— RECORD EXTRACTS —
★ ★ ★ ★
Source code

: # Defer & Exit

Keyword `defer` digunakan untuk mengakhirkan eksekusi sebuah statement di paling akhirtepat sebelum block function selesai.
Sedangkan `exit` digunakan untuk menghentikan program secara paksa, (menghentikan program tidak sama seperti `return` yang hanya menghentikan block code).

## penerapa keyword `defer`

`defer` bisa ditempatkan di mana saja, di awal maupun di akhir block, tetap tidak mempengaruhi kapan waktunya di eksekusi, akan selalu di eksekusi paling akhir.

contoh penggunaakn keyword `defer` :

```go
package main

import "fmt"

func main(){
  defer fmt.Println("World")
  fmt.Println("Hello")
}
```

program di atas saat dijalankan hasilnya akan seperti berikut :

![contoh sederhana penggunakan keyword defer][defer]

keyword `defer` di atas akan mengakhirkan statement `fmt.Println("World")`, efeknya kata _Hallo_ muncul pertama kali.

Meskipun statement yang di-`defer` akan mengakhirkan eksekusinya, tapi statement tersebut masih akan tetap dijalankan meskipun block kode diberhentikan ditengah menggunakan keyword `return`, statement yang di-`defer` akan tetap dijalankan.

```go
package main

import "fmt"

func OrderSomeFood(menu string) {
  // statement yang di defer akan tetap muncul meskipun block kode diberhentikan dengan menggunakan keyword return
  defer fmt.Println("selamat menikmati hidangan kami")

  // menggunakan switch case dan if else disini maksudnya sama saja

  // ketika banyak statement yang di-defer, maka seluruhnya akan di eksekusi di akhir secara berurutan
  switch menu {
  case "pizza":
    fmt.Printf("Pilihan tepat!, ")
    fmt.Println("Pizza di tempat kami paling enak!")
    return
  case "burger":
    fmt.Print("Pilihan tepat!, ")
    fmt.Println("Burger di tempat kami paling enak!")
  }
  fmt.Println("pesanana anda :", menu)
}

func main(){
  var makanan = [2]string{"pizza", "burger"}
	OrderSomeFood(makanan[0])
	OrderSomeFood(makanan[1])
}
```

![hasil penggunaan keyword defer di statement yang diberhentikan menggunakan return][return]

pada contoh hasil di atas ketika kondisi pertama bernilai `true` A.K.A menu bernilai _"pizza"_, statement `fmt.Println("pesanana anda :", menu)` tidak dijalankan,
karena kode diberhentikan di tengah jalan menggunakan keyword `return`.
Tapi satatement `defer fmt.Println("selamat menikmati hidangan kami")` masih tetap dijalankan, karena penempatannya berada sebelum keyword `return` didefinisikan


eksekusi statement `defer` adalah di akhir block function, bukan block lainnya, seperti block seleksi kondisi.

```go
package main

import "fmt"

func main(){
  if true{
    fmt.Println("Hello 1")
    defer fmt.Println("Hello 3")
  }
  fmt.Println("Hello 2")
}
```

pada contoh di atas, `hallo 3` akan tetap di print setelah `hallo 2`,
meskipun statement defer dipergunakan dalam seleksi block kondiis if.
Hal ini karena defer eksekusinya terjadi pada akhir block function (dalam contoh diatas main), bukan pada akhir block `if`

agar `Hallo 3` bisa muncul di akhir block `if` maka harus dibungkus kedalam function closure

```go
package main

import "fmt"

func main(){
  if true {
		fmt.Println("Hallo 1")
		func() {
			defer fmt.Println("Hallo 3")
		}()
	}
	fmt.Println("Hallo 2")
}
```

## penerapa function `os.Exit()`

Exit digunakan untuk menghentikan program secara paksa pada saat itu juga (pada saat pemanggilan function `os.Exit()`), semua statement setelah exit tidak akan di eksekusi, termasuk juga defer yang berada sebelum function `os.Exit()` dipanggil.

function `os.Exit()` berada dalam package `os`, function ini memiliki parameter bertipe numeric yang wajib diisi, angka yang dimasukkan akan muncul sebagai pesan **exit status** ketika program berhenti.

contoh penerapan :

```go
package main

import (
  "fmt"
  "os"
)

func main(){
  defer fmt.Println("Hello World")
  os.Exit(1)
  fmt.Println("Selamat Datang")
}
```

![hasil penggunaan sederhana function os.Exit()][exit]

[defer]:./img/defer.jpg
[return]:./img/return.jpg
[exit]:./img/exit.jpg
★ ★ ★ ★
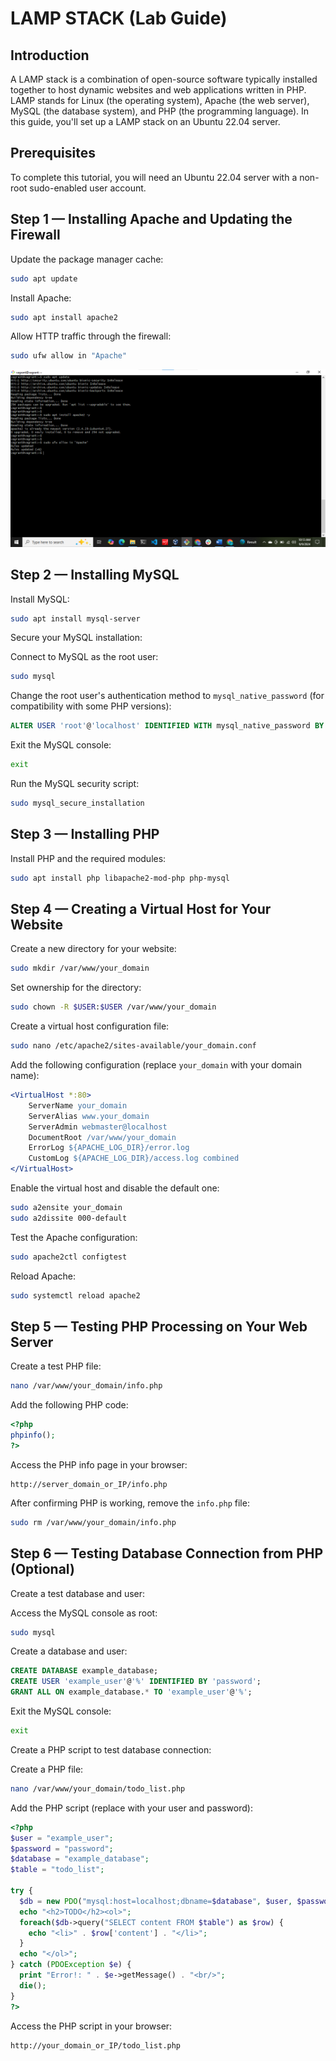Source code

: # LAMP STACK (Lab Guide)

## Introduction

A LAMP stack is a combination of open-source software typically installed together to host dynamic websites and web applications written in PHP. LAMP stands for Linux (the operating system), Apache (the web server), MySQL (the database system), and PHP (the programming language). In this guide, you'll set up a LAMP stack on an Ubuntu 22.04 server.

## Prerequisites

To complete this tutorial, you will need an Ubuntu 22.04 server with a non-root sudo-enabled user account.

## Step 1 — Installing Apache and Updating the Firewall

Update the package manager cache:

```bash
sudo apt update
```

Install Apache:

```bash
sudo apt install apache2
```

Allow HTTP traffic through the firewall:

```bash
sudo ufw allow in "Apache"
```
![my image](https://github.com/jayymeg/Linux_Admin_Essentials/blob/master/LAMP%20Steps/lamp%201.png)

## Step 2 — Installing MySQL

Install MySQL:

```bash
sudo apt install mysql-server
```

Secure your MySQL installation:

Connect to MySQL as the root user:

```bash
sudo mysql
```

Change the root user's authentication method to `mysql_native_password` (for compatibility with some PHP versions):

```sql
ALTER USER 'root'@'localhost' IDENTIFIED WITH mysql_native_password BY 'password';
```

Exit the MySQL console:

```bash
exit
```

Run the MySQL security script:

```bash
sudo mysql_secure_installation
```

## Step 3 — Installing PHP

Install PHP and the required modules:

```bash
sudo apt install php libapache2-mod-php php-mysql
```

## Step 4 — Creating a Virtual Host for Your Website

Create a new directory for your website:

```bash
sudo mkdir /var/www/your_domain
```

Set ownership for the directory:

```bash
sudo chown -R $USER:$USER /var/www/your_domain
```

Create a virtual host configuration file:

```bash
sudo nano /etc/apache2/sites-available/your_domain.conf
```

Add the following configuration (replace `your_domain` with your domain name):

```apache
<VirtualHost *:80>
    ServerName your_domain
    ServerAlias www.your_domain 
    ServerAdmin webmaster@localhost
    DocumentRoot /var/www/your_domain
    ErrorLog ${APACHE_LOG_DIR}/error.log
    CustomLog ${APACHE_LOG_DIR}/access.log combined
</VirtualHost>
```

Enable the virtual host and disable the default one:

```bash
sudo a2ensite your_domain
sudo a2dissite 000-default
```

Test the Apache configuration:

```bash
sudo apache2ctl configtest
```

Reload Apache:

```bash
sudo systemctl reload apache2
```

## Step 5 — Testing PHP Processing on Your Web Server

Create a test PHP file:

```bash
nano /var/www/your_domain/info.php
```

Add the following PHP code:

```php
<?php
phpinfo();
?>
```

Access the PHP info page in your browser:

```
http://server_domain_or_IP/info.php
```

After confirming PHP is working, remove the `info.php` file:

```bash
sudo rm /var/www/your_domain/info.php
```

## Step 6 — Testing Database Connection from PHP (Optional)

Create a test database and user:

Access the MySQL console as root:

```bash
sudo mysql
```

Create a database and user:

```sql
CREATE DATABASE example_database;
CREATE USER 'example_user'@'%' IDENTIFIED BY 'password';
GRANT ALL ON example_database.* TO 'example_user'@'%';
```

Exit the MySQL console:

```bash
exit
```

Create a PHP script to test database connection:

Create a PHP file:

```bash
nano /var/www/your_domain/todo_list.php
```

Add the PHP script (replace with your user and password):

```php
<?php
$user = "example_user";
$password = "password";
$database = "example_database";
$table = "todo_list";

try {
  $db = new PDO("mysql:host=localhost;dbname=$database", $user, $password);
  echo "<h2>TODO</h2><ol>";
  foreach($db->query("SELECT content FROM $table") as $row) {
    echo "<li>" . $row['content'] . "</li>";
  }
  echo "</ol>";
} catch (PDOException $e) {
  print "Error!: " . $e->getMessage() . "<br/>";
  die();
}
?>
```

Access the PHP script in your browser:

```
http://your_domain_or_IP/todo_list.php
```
★ ★ ★ ★
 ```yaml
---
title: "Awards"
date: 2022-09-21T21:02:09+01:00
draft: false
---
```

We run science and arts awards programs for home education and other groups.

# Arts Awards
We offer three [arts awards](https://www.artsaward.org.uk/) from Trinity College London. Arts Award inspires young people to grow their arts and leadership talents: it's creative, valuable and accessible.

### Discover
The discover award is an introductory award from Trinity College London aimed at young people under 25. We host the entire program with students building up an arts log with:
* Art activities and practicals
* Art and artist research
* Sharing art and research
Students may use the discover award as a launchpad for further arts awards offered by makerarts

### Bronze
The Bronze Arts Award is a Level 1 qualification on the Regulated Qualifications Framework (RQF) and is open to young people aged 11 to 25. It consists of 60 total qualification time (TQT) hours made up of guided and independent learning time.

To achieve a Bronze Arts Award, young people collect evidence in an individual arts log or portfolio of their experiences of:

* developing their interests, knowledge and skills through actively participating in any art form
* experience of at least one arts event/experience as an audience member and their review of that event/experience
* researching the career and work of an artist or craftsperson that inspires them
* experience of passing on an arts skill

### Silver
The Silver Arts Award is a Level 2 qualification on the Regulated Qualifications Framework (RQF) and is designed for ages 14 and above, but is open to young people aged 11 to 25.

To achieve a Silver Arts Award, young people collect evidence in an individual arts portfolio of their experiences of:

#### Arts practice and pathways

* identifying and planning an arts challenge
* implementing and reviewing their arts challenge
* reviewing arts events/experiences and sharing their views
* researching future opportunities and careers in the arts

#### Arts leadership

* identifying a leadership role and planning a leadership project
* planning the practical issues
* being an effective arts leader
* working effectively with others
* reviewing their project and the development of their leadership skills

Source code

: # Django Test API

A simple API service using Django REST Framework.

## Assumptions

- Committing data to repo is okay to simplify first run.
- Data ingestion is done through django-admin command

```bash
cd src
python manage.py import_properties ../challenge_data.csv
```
★ ★ ★ ★
— WORK INSTRUCTIONS —
Return only the part of the records above that opens with the line containing "block function selesai." and closes with the line containing "muncul pertama kali.", ends included.

— ANSWER TO THE EXERCISE —
Keyword `defer` digunakan untuk mengakhirkan eksekusi sebuah statement di paling akhirtepat sebelum block function selesai.
Sedangkan `exit` digunakan untuk menghentikan program secara paksa, (menghentikan program tidak sama seperti `return` yang hanya menghentikan block code).

## penerapa keyword `defer`

`defer` bisa ditempatkan di mana saja, di awal maupun di akhir block, tetap tidak mempengaruhi kapan waktunya di eksekusi, akan selalu di eksekusi paling akhir.

contoh penggunaakn keyword `defer` :

```go
package main

import "fmt"

func main(){
  defer fmt.Println("World")
  fmt.Println("Hello")
}
```

program di atas saat dijalankan hasilnya akan seperti berikut :

![contoh sederhana penggunakan keyword defer][defer]

keyword `defer` di atas akan mengakhirkan statement `fmt.Println("World")`, efeknya kata _Hallo_ muncul pertama kali.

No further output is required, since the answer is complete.